**Material supplied**
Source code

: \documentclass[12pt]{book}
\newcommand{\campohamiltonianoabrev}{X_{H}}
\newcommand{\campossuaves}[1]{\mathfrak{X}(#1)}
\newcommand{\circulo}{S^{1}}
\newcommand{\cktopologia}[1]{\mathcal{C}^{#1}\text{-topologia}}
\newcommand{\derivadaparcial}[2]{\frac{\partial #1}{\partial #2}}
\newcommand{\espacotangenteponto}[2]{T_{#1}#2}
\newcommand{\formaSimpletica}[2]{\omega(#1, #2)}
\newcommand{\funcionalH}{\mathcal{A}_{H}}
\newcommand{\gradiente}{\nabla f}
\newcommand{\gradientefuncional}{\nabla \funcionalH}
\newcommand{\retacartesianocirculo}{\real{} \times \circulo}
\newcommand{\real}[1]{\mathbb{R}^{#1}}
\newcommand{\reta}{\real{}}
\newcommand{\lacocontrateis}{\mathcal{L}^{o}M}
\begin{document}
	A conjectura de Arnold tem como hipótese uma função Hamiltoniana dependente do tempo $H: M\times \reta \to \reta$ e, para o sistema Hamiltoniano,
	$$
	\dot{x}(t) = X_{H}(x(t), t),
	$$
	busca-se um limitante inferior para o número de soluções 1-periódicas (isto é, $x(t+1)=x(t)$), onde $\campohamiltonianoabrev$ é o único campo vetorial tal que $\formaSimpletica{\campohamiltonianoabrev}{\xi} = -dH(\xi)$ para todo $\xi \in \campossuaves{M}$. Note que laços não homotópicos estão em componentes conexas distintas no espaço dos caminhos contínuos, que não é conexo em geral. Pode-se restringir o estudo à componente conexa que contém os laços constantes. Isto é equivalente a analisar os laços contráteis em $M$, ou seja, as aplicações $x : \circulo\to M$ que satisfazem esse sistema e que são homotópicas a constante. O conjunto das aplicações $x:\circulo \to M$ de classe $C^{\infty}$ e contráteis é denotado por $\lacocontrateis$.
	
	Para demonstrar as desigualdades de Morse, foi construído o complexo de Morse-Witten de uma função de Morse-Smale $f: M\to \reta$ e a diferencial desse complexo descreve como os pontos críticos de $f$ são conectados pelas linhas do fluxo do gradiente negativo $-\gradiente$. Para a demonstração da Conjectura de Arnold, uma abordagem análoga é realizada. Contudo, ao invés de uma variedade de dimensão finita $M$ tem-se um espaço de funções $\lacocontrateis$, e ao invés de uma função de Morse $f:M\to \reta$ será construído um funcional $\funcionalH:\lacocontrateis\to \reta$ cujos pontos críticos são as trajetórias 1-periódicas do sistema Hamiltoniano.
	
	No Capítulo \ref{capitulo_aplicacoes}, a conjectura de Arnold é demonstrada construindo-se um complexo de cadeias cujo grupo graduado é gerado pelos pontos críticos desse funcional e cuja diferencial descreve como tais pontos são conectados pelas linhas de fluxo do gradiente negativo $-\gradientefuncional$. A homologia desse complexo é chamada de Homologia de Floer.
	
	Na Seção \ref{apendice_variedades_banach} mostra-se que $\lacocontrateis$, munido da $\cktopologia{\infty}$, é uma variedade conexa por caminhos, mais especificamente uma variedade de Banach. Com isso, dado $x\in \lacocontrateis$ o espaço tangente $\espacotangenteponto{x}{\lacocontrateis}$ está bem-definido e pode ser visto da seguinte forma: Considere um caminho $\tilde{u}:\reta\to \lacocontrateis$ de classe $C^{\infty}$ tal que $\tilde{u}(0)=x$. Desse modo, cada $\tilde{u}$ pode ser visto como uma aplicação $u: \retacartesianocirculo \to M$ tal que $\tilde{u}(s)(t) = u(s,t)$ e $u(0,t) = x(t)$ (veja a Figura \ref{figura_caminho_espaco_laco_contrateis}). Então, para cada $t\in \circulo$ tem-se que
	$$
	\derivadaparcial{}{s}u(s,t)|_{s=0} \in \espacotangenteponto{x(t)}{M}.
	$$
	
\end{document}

**Work to be completed**
Look through the entries above and copy each line that has "derivadaparcial" in it.

**Reply to the task**
\newcommand{\derivadaparcial}[2]{\frac{\partial #1}{\partial #2}}
	\derivadaparcial{}{s}u(s,t)|_{s=0} \in \espacotangenteponto{x(t)}{M}.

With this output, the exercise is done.